## What is expected
Examine each line of the listing below. Copy those in which the string "checkout" appears.

--- START ---

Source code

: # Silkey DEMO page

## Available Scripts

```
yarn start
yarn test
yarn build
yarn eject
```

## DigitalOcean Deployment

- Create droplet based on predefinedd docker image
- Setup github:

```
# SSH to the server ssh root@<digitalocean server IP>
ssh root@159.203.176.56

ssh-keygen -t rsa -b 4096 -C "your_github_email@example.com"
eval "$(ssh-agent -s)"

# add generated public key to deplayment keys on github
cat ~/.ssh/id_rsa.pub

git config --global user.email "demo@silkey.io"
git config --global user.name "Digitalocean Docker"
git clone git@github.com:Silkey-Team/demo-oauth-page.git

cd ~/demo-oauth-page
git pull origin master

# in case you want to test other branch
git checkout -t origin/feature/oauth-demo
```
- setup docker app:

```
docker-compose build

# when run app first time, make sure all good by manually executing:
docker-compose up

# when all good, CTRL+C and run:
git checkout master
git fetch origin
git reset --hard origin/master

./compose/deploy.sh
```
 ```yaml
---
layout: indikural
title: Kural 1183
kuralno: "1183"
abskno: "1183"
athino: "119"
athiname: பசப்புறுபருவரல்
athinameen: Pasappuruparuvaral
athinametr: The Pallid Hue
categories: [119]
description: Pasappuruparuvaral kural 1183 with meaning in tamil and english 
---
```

--- END ---

## Exercise solution
git checkout -t origin/feature/oauth-demo
git checkout master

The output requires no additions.